A research framework called VERITAS improves how AI systems search for formal mathematical proofs - by actually reading the errors they generate.
Most large-language-model-based provers treat a verifier's output as binary: the proof either passed or it failed. VERITAS, presented in a new paper, takes a different approach. It runs a two-phase protocol: first, Best-of-N sampling generates candidate proofs; then a critic-guided tree search uses the Phase 1 failures as explicit negative examples to steer further exploration. The result on the standard miniF2F benchmark is 40.6% accuracy, compared to 36.9% for a standalone Best-of-5 baseline and 26.2% for a portfolio approach. On a new 55-theorem combinatorics benchmark the team calls VERITAS-CombiBench, the gap is more dramatic - unguided sampling scored only 1.8% while VERITAS reached 7.3%, suggesting that brute-force generation actively hurts when finding the right lemma names requires iterating on verifier feedback.

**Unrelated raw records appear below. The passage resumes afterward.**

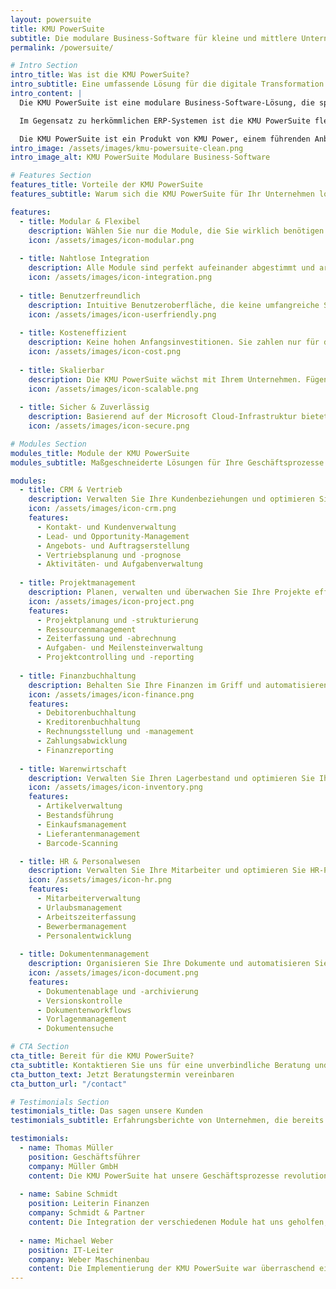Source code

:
 ```yaml
---
layout: powersuite
title: KMU PowerSuite
subtitle: Die modulare Business-Software für kleine und mittlere Unternehmen
permalink: /powersuite/

# Intro Section
intro_title: Was ist die KMU PowerSuite?
intro_subtitle: Eine umfassende Lösung für die digitale Transformation Ihres Unternehmens
intro_content: |
  Die KMU PowerSuite ist eine modulare Business-Software-Lösung, die speziell für die Bedürfnisse kleiner und mittlerer Unternehmen entwickelt wurde. Basierend auf der Microsoft Power Platform bietet sie eine umfassende Suite von Anwendungen und Workflows, die nahtlos zusammenarbeiten, um Ihre Geschäftsprozesse zu optimieren.

  Im Gegensatz zu herkömmlichen ERP-Systemen ist die KMU PowerSuite flexibel und skalierbar. Sie können mit den Modulen beginnen, die Sie aktuell benötigen, und das System später erweitern, wenn Ihr Unternehmen wächst oder sich Ihre Anforderungen ändern.

  Die KMU PowerSuite ist ein Produkt von KMU Power, einem führenden Anbieter von Business-Lösungen für den Mittelstand. Als zertifizierter Partner unterstützt CheckYield Sie bei der Implementierung und Anpassung der KMU PowerSuite an Ihre individuellen Anforderungen.
intro_image: /assets/images/kmu-powersuite-clean.png
intro_image_alt: KMU PowerSuite Modulare Business-Software

# Features Section
features_title: Vorteile der KMU PowerSuite
features_subtitle: Warum sich die KMU PowerSuite für Ihr Unternehmen lohnt

features:
  - title: Modular & Flexibel
    description: Wählen Sie nur die Module, die Sie wirklich benötigen. Die KMU PowerSuite wächst mit Ihren Anforderungen.
    icon: /assets/images/icon-modular.png
    
  - title: Nahtlose Integration
    description: Alle Module sind perfekt aufeinander abgestimmt und arbeiten nahtlos zusammen. Keine Datensilos mehr!
    icon: /assets/images/icon-integration.png
    
  - title: Benutzerfreundlich
    description: Intuitive Benutzeroberfläche, die keine umfangreiche Schulung erfordert. Ihre Mitarbeiter sind schnell produktiv.
    icon: /assets/images/icon-userfriendly.png
    
  - title: Kosteneffizient
    description: Keine hohen Anfangsinvestitionen. Sie zahlen nur für das, was Sie tatsächlich nutzen.
    icon: /assets/images/icon-cost.png
    
  - title: Skalierbar
    description: Die KMU PowerSuite wächst mit Ihrem Unternehmen. Fügen Sie einfach neue Module hinzu, wenn Sie sie benötigen.
    icon: /assets/images/icon-scalable.png
    
  - title: Sicher & Zuverlässig
    description: Basierend auf der Microsoft Cloud-Infrastruktur bietet die KMU PowerSuite höchste Sicherheit und Zuverlässigkeit.
    icon: /assets/images/icon-secure.png

# Modules Section
modules_title: Module der KMU PowerSuite
modules_subtitle: Maßgeschneiderte Lösungen für Ihre Geschäftsprozesse

modules:
  - title: CRM & Vertrieb
    description: Verwalten Sie Ihre Kundenbeziehungen und optimieren Sie Ihren Vertriebsprozess.
    icon: /assets/images/icon-crm.png
    features:
      - Kontakt- und Kundenverwaltung
      - Lead- und Opportunity-Management
      - Angebots- und Auftragserstellung
      - Vertriebsplanung und -prognose
      - Aktivitäten- und Aufgabenverwaltung
      
  - title: Projektmanagement
    description: Planen, verwalten und überwachen Sie Ihre Projekte effizient.
    icon: /assets/images/icon-project.png
    features:
      - Projektplanung und -strukturierung
      - Ressourcenmanagement
      - Zeiterfassung und -abrechnung
      - Aufgaben- und Meilensteinverwaltung
      - Projektcontrolling und -reporting
      
  - title: Finanzbuchhaltung
    description: Behalten Sie Ihre Finanzen im Griff und automatisieren Sie Buchhaltungsprozesse.
    icon: /assets/images/icon-finance.png
    features:
      - Debitorenbuchhaltung
      - Kreditorenbuchhaltung
      - Rechnungsstellung und -management
      - Zahlungsabwicklung
      - Finanzreporting
      
  - title: Warenwirtschaft
    description: Verwalten Sie Ihren Lagerbestand und optimieren Sie Ihre Lieferkette.
    icon: /assets/images/icon-inventory.png
    features:
      - Artikelverwaltung
      - Bestandsführung
      - Einkaufsmanagement
      - Lieferantenmanagement
      - Barcode-Scanning

  - title: HR & Personalwesen
    description: Verwalten Sie Ihre Mitarbeiter und optimieren Sie HR-Prozesse.
    icon: /assets/images/icon-hr.png
    features:
      - Mitarbeiterverwaltung
      - Urlaubsmanagement
      - Arbeitszeiterfassung
      - Bewerbermanagement
      - Personalentwicklung
      
  - title: Dokumentenmanagement
    description: Organisieren Sie Ihre Dokumente und automatisieren Sie Dokumentenprozesse.
    icon: /assets/images/icon-document.png
    features:
      - Dokumentenablage und -archivierung
      - Versionskontrolle
      - Dokumentenworkflows
      - Vorlagenmanagement
      - Dokumentensuche

# CTA Section
cta_title: Bereit für die KMU PowerSuite?
cta_subtitle: Kontaktieren Sie uns für eine unverbindliche Beratung und erfahren Sie, wie die KMU PowerSuite Ihr Unternehmen voranbringen kann.
cta_button_text: Jetzt Beratungstermin vereinbaren
cta_button_url: "/contact"

# Testimonials Section
testimonials_title: Das sagen unsere Kunden
testimonials_subtitle: Erfahrungsberichte von Unternehmen, die bereits mit der KMU PowerSuite arbeiten

testimonials:
  - name: Thomas Müller
    position: Geschäftsführer
    company: Müller GmbH
    content: Die KMU PowerSuite hat unsere Geschäftsprozesse revolutioniert. Wir konnten unsere Effizienz um 30% steigern und haben jetzt endlich einen klaren Überblick über alle Unternehmensbereiche.
    
  - name: Sabine Schmidt
    position: Leiterin Finanzen
    company: Schmidt & Partner
    content: Die Integration der verschiedenen Module hat uns geholfen, Datensilos zu beseitigen. Jetzt haben wir eine einheitliche Datenbasis für alle Entscheidungen.
    
  - name: Michael Weber
    position: IT-Leiter
    company: Weber Maschinenbau
    content: Die Implementierung der KMU PowerSuite war überraschend einfach. Das System ist intuitiv zu bedienen und die Mitarbeiter haben es schnell akzeptiert.
---
```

Formal theorem proving is one of the cleaner tests of whether a model actually reasons or just pattern-matches. Progress here matters because verified proofs carry mathematical certainty that no amount of confident text generation can fake. The combinatorics result is the more interesting data point: it shows that throwing more samples at a hard problem can make things worse, not just plateau.
The framework is zero-shot, meaning it requires no task-specific fine-tuning - a practical detail that distinguishes it from prior work that leans on training-time specialization. Whether VERITAS holds up across broader benchmark suites beyond miniF2F and its own combinatorics set is the obvious next question.